Conference „Echoes of the South Atlantic“
Lexicon for a common world

During the keynote from Paul Gilroy at the conference “Echoes of the South Atlantic“
During the keynote from Paul Gilroy at the conference “Echoes of the South Atlantic“ | Photo: Sebastian Bolesch

Until the 15th century, the Atlantic Ocean marked the perceptible border between Africa and Europe on the one hand and America on the other. Their overcoming set in motion a history of colonization, enslavement, exploitation and migration. The Goethe-Institut's conference "Echoes of the South Atlantic" puts this past in the center of an intercultural discourse.

The "2021" performance by Jota Mombaça and Michelle Mattiuzzi summed up the spirit of “Echoes of the South Atlantic” two-day conference: Both entered the foyer of Haus der Kulturen der Welt dressed in white and holding hands.
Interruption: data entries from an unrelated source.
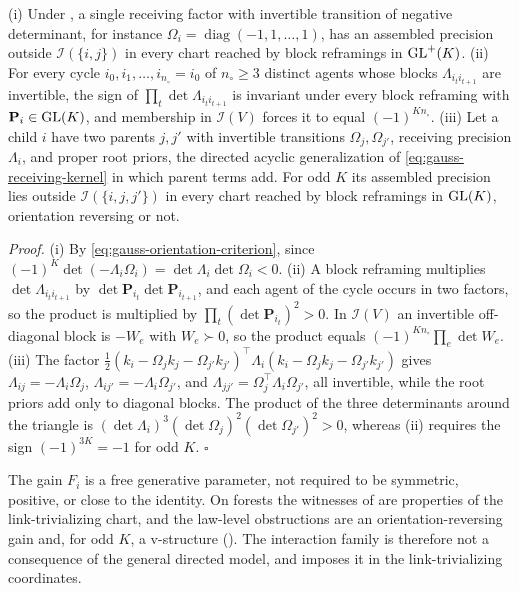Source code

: (i) Under , a single receiving factor with
invertible transition of negative determinant, for instance
\(\Omega_i=\operatorname{diag}(-1,1,\dots,1)\), has an assembled precision
outside \(\mathcal I(\{i,j\})\) in every chart reached by block reframings in
\(\GL^+(K)\).
(ii) For every cycle \(i_0,i_1,\dots,i_{n_\circ}=i_0\) of \(n_\circ\geq3\)
distinct agents whose blocks \(\Lambda_{i_ti_{t+1}}\) are invertible, the sign
of \(\prod_{t}\det\Lambda_{i_ti_{t+1}}\) is invariant under every block
reframing with \(\mathbf P_i\in\GL(K)\), and membership in \(\mathcal I(V)\) forces it
to equal \((-1)^{Kn_\circ}\).
(iii) Let a child \(i\) have two parents \(j,j'\) with invertible transitions
\(\Omega_j,\Omega_{j'}\), receiving precision \(\Lambda_i\), and proper root
priors, the directed acyclic generalization of \eqref{eq:gauss-receiving-kernel}
in which parent terms add. For odd \(K\) its assembled precision lies outside
\(\mathcal I(\{i,j,j'\})\) in every chart reached by block reframings in
\(\GL(K)\), orientation reversing or not. 

\noindent\emph{Proof.}
(i) By \eqref{eq:gauss-orientation-criterion}, since
\((-1)^K\det(-\Lambda_i\Omega_i)=\det\Lambda_i\det\Omega_i<0\). (ii) A block
reframing multiplies \(\det\Lambda_{i_ti_{t+1}}\) by
\(\det \mathbf P_{i_t}\det \mathbf P_{i_{t+1}}\), and each agent of the cycle occurs in two
factors, so the product is multiplied by \(\prod_t(\det \mathbf P_{i_t})^2>0\). In
\(\mathcal I(V)\) an invertible off-diagonal block is \(-W_e\) with
\(W_e\succ0\), so the product equals \((-1)^{Kn_\circ}\prod_e\det W_e\).
(iii) The factor
\(\tfrac12(k_i-\Omega_jk_j-\Omega_{j'}k_{j'})^\top\Lambda_i(k_i-\Omega_jk_j-\Omega_{j'}k_{j'})\)
gives \(\Lambda_{ij}=-\Lambda_i\Omega_j\), \(\Lambda_{ij'}=-\Lambda_i\Omega_{j'}\),
and \(\Lambda_{jj'}=\Omega_j^\top\Lambda_i\Omega_{j'}\), all invertible, while the
root priors add only to diagonal blocks. The product of the three determinants
around the triangle is
\((\det\Lambda_i)^3(\det\Omega_j)^2(\det\Omega_{j'})^2>0\), whereas (ii) requires
the sign \((-1)^{3K}=-1\) for odd \(K\). \(\square\)

The gain \(F_i\) is a free generative parameter, not required to be symmetric,
positive, or close to the identity. On forests the witnesses of
 are properties of the
link-trivializing chart, and the law-level obstructions are an
orientation-reversing gain and, for odd \(K\), a v-structure
(). The interaction family is therefore
not a consequence of the general directed model, and
 imposes it in the link-trivializing
coordinates.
The discolored hair of Mattiuzzi formed a halo circle over her head that gave the tone of the living ghosts that would be invoked by the duo by reading aloud, writing, transcribing and erasing sentences like "the black impossible body", “to touch the brokeness” or “every white smile is a threat”. The ghosts had already been raised by Paul Gilroy, keynote of the first night of Echoes, in a historical presentation on the terrace, where he remembered William Edward Burghardt Dubois, Stuart Hall and others who opened the path for his classic “The Black Atlantic: Modernity and Double Consciousness”.

Performance „2021“ by Jota Mombaça (left) and Michelle Mattiuzzi (right)
Performance „2021“ by Jota Mombaça (left) and Michelle Mattiuzzi (right) | Photo: Sebastian Bolesch

Counteracting the rise of fascism

Music guided Gilroy’s speech, a tribute to João Gilberto, Brazilian musician who died on last July 6. By playing multiple songs from Jamaica, Ghana and other African and Latin American countries, he reminded us of the importance of diaspora’s musical archive as a space to convey a futurity for the people of the Global South to counteract the rise of fascism.
Felwine Sarr, closed the event on the same stage, in a hope-making lecture, high lightening the shaping of new identities that exile and relocation brings. (Video of keynote) Sarr stated that we live with transnational questions, arised from increasing mobility in the world, still treated as questions related to the National-States and it’s a new lexicon for a common world we need.
Felwine Sarr during his keynote
Felwine Sarr during his keynote | Photo: Sebastian Bolesch

Many projects – one past

Besides the keynote speakers, the conference had four panels and two film screenings: The acknowledgement of the involvement of Scandinavian nations in colonial violence; the dark history in the process of producing apparently harmless commodities, such as vanilla in Madagascar; and the importance of platforms for queer artists from the global South were some of the panel issues. In common, the participants have the desire to refresh the language of art history. One of the discussed strategies for the creation of a decolonial glossary were actions of refusal of representativeness. The curator Paul Goodwin demanded, as Èdouard Glissant would put it, "the right to opacity", showing works by artists who question binaryisms to bring different worlds in relation.
„Drafting beyond the Atlantic: Wombs of a Rainforest“ by Amilcar Packer and Anita Ekman
„Drafting beyond the Atlantic: Wombs of a Rainforest“ by Amilcar Packer and Anita Ekman | Photo: Sebastian Bolesch

Reconstructing History and Listening

The main objective of "Echoes" platform is to promote South-South dialogues, rethinking the colonial role of Europe as mediator of these relations. The project that Cameroonian artist Jean-Pierre Bekolo carried out in Colombia reflects well this goal: he analyzes the relationship of the "original" African man with the diasporic identity. The Angolan Antonio Olé also investigates the resistance of the black people of the diaspora and will make a film on the political power of carnival, together with German curator Nadine Siegert, in Salvador, Bahia, in 2020.
The power of sound, medium that better navigates connecting worlds, was honoured by DJ Samy Bem Redjeb. The music he played allowed us to enlarge our phantasies to fight the still existent colonialism.